The word "calls" marks the lines to keep; find each one in the data and copy it.

Stored data entries
== == ==

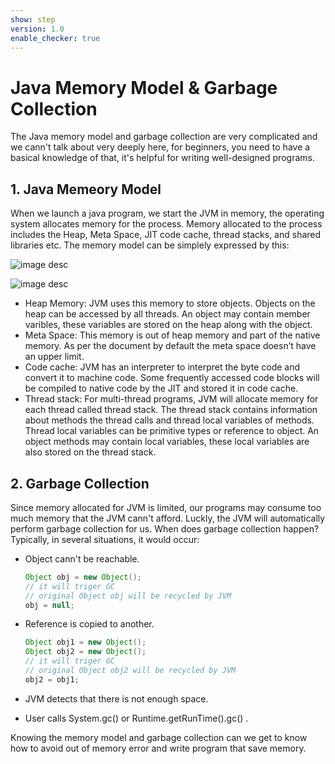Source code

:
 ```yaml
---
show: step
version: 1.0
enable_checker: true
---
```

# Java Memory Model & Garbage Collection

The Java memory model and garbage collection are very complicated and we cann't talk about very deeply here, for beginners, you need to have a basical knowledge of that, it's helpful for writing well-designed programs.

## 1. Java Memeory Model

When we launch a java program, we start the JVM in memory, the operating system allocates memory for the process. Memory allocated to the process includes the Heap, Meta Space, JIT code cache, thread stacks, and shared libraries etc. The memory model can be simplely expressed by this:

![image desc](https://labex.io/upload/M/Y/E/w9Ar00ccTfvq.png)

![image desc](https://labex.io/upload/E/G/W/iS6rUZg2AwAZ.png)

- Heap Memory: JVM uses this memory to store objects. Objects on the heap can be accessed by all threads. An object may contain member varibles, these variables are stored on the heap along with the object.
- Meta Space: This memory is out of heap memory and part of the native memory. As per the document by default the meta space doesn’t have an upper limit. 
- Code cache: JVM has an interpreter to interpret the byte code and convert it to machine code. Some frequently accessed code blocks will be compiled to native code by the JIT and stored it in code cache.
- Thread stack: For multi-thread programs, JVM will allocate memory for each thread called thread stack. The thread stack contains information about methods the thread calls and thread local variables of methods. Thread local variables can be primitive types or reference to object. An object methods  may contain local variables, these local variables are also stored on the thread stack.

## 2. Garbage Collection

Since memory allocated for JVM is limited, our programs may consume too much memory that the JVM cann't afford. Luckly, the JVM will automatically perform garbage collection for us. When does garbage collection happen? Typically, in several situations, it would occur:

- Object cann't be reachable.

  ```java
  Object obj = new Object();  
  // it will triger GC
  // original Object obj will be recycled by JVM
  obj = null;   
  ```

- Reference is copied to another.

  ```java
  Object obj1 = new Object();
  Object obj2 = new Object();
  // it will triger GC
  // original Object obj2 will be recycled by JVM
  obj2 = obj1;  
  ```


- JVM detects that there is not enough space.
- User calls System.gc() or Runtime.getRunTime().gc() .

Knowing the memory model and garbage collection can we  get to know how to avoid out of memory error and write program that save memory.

== == ==

• [Result]:
- Thread stack: For multi-thread programs, JVM will allocate memory for each thread called thread stack. The thread stack contains information about methods the thread calls and thread local variables of methods. Thread local variables can be primitive types or reference to object. An object methods  may contain local variables, these local variables are also stored on the thread stack.
- User calls System.gc() or Runtime.getRunTime().gc() .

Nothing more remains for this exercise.